Monday, June 10, 2013
Some Good Advice on Long Term Investing from the Pages of the Wall Street Journal
Once investors accept that volatility isn't the enemy, advisers should focus on two things to help them stay comfortable in the market. First, make sure clients have enough liquidity to meet their needs through downturns, so they don't have to sell when the market bottoms. Second, make sure they're comfortable with their portfolio's assets and allocations. That way, clients won't be tempted to sell in a panic if the market turns down.
Investors and advisers should also make sure that portfolios are truly diversified. Looking at the asset-class breakdown may not tell the whole story. For example, an asset class called hedge funds may actually be highly correlated to equity markets and not all that different from other investments.
Investors have two problems. The first is that they love assets that look like lottery tickets–the ones with the potential to be a home run. They want to buy into the next Google. That preference has led these stocks to have prices that are too high, and historically that has led to lousy returns.

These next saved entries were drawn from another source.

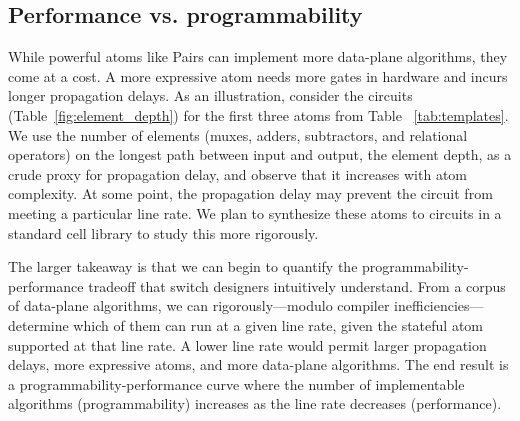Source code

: 
\subsection{Performance vs. programmability}
\label{ss:perfprog}

While powerful atoms like Pairs can implement more data-plane algorithms, they
come at a cost.  A more expressive atom needs more gates in hardware and incurs
longer propagation delays.  As an illustration, consider the circuits
(Table~\ref{fig:element_depth}) for the first three atoms from Table
~\ref{tab:templates}. We use the number of elements (muxes, adders,
subtractors, and relational operators) on the longest path between input and
output, the element depth, as a crude proxy for propagation delay, and observe
that it increases with atom complexity. At some point, the propagation delay
may prevent the circuit from meeting a particular line rate.  We plan to
synthesize these atoms to circuits in a standard cell library to study this
more rigorously.

The larger takeaway is that we can begin to quantify the
programmability-performance tradeoff that switch designers intuitively
understand. From a corpus of data-plane algorithms, we can rigorously---modulo
compiler inefficiencies---determine which of them can run at a given line rate,
given the stateful atom supported at that line rate. A lower line rate would
permit larger propagation delays, more expressive atoms, and more data-plane
algorithms. The end result is a programmability-performance curve where the
number of implementable algorithms (programmability) increases as the line rate
decreases (performance).
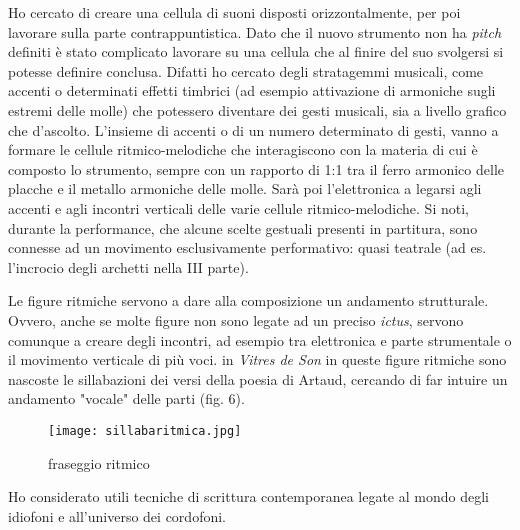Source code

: Ho cercato di creare una cellula di suoni disposti orizzontalmente, per poi lavorare sulla parte contrappuntistica. Dato che il nuovo strumento non ha \textit{pitch} definiti è stato complicato lavorare su una cellula che al finire del suo svolgersi si potesse definire conclusa. Difatti ho cercato degli stratagemmi musicali, come accenti o determinati effetti timbrici (ad esempio attivazione di armoniche sugli estremi delle molle) che potessero diventare dei gesti musicali, sia a livello grafico che d'ascolto. L'insieme di accenti o di un numero determinato di gesti, vanno a formare le cellule ritmico-melodiche che interagiscono con la materia di cui è composto lo strumento, sempre con un rapporto di 1:1 tra il ferro armonico delle placche e il metallo armoniche delle molle.
Sarà poi l'elettronica a legarsi agli accenti e agli incontri verticali delle varie cellule ritmico-melodiche. Si noti, durante la performance, che alcune scelte gestuali presenti in partitura, sono connesse ad un movimento esclusivamente performativo: quasi teatrale (ad es. l'incrocio degli archetti nella III parte).

Le figure ritmiche servono a dare alla composizione un andamento strutturale. Ovvero, anche se molte figure non sono legate ad un preciso \textit{ictus}, servono comunque a creare degli incontri, ad esempio tra elettronica e parte strumentale o il movimento verticale di più voci. in \textit{Vitres de Son} in queste figure ritmiche sono nascoste le sillabazioni dei versi della poesia di Artaud, cercando di far intuire un andamento "vocale" delle parti (fig. 6).


\begin{figure}[htbp]
\begin{center}
\texttt{[image: sillabaritmica.jpg]}
\caption{fraseggio ritmico}
\label{default}
\end{center}
\end{figure}

Ho considerato utili tecniche di scrittura contemporanea legate al mondo degli idiofoni e all'universo dei cordofoni.

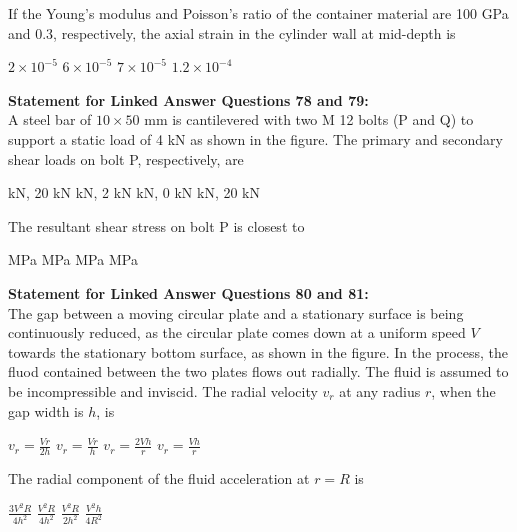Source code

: \documentclass[addpoints,11pt]{exam}
\begin{document}
\begin{questions}
    \question If the Young's modulus and Poisson's ratio of the container material are 100 GPa and 0.3, respectively, the axial strain in the cylinder wall at mid-depth is

    \begin{oneparchoices}
        \choice $2\times10^{-5}$
        \choice $6\times10^{-5}$
        \choice $7\times10^{-5}$
        \choice $1.2\times10^{-4}$
    \end{oneparchoices}

\normalsize\textbf{Statement for Linked Answer Questions 78 and 79:}\\
A steel bar of $10\times50$ mm is cantilevered with two M 12 bolts (P and Q) to support a static load of 4 kN as shown in the figure.%
    \question The primary and secondary shear loads on bolt P, respectively, are

    \begin{oneparchoices}
         kN, 20 kN
         kN, 2 kN
         kN, 0 kN
         kN, 20 kN
    \end{oneparchoices}

    \question The resultant shear stress on bolt P is closest to

    \begin{oneparchoices}
         MPa
         MPa
         MPa
         MPa
    \end{oneparchoices}

\normalsize\textbf{Statement for Linked Answer Questions 80 and 81:}\\
The gap between a moving circular plate and a stationary surface is being continuously reduced, as the circular plate comes down at a uniform speed $V$ towards the stationary bottom surface, as shown in the figure. In the process, the fluod contained between the two plates flows out radially. The fluid is assumed to be incompressible and inviscid.%
    \question The radial velocity $v_r$ at any radius $r$, when the gap width is $h$, is

    \begin{oneparchoices}
        \choice $v_r = \frac{Vr}{2h}$
        \choice $v_r = \frac{Vr}{h}$
        \choice $v_r = \frac{2Vh}{r}$
        \choice $v_r = \frac{Vh}{r}$
    \end{oneparchoices}

    \question The radial component of the fluid acceleration at $r=R$ is
    
    \begin{oneparchoices}
        \choice $\frac{3V^2R}{4h^2}$
        \choice $\frac{V^2R}{4h^2}$
        \choice $\frac{V^2R}{2h^2}$
        \choice $\frac{V^2h}{4R^2}$
    \end{oneparchoices}
    

\end{questions}
\end{document}
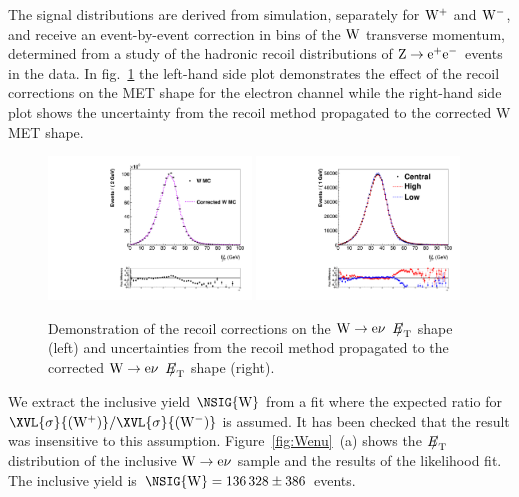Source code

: The signal distributions are derived from simulation,
separately for $\mathrm{W^+}$ and $\mathrm{W^-}$, and receive
an event-by-event correction in bins of the $\mathrm{W}$ transverse momentum,
determined from a study of the hadronic recoil
distributions of $\mathrm{Z} \rightarrow \mathrm{e}^+\mathrm{e}^-$ events in the data.%
In fig.~\ref{fig:Recoil} the left-hand side plot demonstrates the effect of the recoil
corrections on the MET shape for the electron channel while the right-hand side plot
shows the uncertainty from the recoil method propagated to the corrected W MET shape.


\begin{figure}
\begin{center}
\includegraphics[width=0.48\textwidth]{figs/beforeANDafter.pdf}
\includegraphics[width=0.48\textwidth]{figs/upANDdown.pdf}
\caption{ \label{fig:Recoil}
Demonstration of the recoil corrections on the $\mathrm{W} \rightarrow \mathrm{e}\nu$ ${E\!\!\!/}_{\mathrm{T}}$ shape (left)
and uncertainties from the recoil method propagated to the corrected
$\mathrm{W} \rightarrow \mathrm{e}\nu$ ${E\!\!\!/}_{\mathrm{T}}$ shape (right).
}
\end{center}
\end{figure}



We extract the inclusive yield $\NSIG{\Wo}$ from a fit where
the expected ratio for $\XVL{\sigma}{(\Wp)}/\XVL{\sigma}{(\Wm)}$
is assumed.
It has been  checked that the result was insensitive to this assumption.
Figure~\ref{fig:Wenu}~(a) shows the ${E\!\!\!/}_{\mathrm{T}}$ distribution of
the inclusive $\mathrm{W} \rightarrow \mathrm{e}\nu$ sample
and the results of the likelihood fit.
The inclusive yield is $\NSIG{\Wo} = \WEIYIELD$ events.

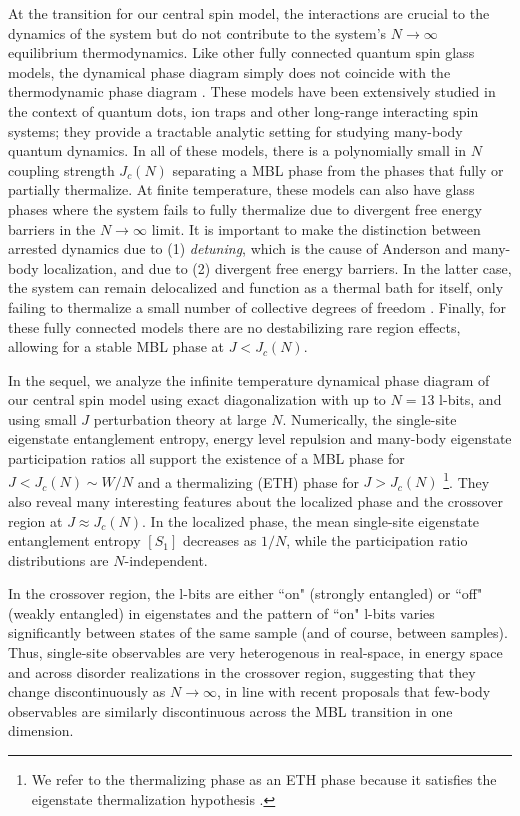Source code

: \documentclass[aps,pra,twocolumn,a4paper,showpacs,superscriptaddress,floatfix,10pt]{revtex4}
\begin{document}
At the transition for our central spin model, the interactions are crucial to the dynamics of the system but do not contribute to the system's $N\rightarrow\infty$ equilibrium thermodynamics.
Like other fully connected quantum spin glass models, the dynamical phase diagram simply does not coincide with the thermodynamic phase diagram \cite{Cugliandolo:2001aa,Laumann:2014aa,Burin:2016aa,Baldwin:2017aa,Mezard:1987aa}.
These models have been extensively studied in the context of quantum dots, ion traps and other long-range interacting spin systems; they provide a tractable analytic setting for studying many-body quantum dynamics.
%
In all of these models, there is a polynomially small in $N$ coupling strength $J_c(N)$ separating a MBL phase from the phases that fully or partially thermalize. At finite temperature, these models can also have glass phases where the system fails to fully thermalize due to divergent free energy barriers in the $N\rightarrow\infty$ limit.
It is important to make the distinction between arrested dynamics due to (1) {\it detuning}, which is the cause of Anderson and many-body localization, and due to (2) divergent free energy barriers.
In the latter case, the system can remain delocalized and function as a thermal bath for itself, only failing to thermalize a small number of collective degrees of freedom \cite{Baldwin:2017aa}.
Finally, for these fully connected models there are no destabilizing rare region effects, allowing for a stable MBL phase at $J < J_c(N)$.

In the sequel, we analyze the infinite temperature dynamical phase diagram of our central spin model using exact diagonalization with up to $N=13$ l-bits, and using small $J$ perturbation theory at large $N$.
Numerically, the single-site eigenstate entanglement entropy, energy level repulsion and many-body eigenstate participation ratios all support the existence of a MBL phase for $J < J_c(N) \sim W/N$ and a thermalizing (ETH) phase for $J > J_c(N)$ \footnote{We refer to the thermalizing phase as an ETH phase because it satisfies the eigenstate thermalization hypothesis \cite{Deutsch:1991ss,Srednicki:1994dw,Rigol:2008bh,DAlessio:2016aa,Borgonovi:2016aa}.}.
They also reveal many interesting features about the localized phase and the crossover region at $J \approx J_c(N)$.
In the localized phase, the mean single-site eigenstate entanglement entropy $[S_1]$ decreases as $1/N$, while the participation ratio distributions are $N$-independent.

In the crossover region, the l-bits are either ``on" (strongly entangled) or ``off" (weakly entangled) in eigenstates and the pattern of ``on" l-bits varies significantly between states of the same sample (and of course, between samples).
Thus, single-site observables are very heterogenous in real-space, in energy space and across disorder realizations in the crossover region, suggesting that they change discontinuously as $N\to \infty$, in line with recent proposals \cite{Yu:2016aa,Khemani:2016aa} that few-body observables are similarly discontinuous across the MBL transition in one dimension.
\end{document}
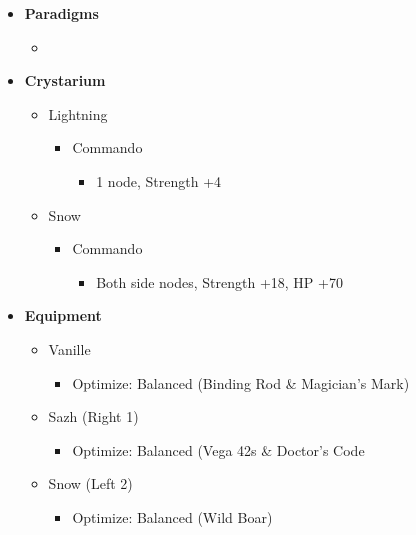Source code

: \begin{menu}
\begin{itemize}
    \item \textbf{Paradigms}
    \begin{itemize}
        \item {}%
{\paradigmline{(\rav)}{\rav}{\rav}}%
{\paradigmline{\com}{\sen}{\med}}%
{\paradigmline[3]{\textit{[\com]}}{\textit{\com}}{\textit{\rav}}}%
{\paradigmline{[\com]}{\com}{\rav}}
    \end{itemize}
    \item \textbf{Crystarium}
    \begin{itemize}
        \item Lightning
        \begin{itemize}
            \item Commando
            \begin{itemize}
                \item 1 node, Strength +4
            \end{itemize}
        \end{itemize}
        \item Snow
        \begin{itemize}
            \item Commando
            \begin{itemize}
                \item Both side nodes, Strength +18, HP +70
            \end{itemize}
        \end{itemize}
    \end{itemize}
    
    \item \textbf{Equipment}
    \begin{itemize}
        \item Vanille
        \begin{itemize}
            \item Optimize: Balanced (Binding Rod \& Magician's Mark)
        \end{itemize}
        \item Sazh (Right 1)
        \begin{itemize}
            \item Optimize: Balanced (Vega 42s \& Doctor's Code
        \end{itemize}
        \item Snow (Left 2)
        \begin{itemize}
            \item Optimize: Balanced (Wild Boar)
        \end{itemize}
    \end{itemize}
\end{itemize}
\end{menu}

The second problem is that investors typically fail to understand that reversion to the mean for growth stocks is quicker than people anticipate, so growth doesn't last long. People end up overpaying for growth because they don't understand how rapidly excess earnings can disappear. Knowing this, advisers should direct their clients to a portfolio that takes this into account, fits their individual situation and doesn't overvalue growth stocks.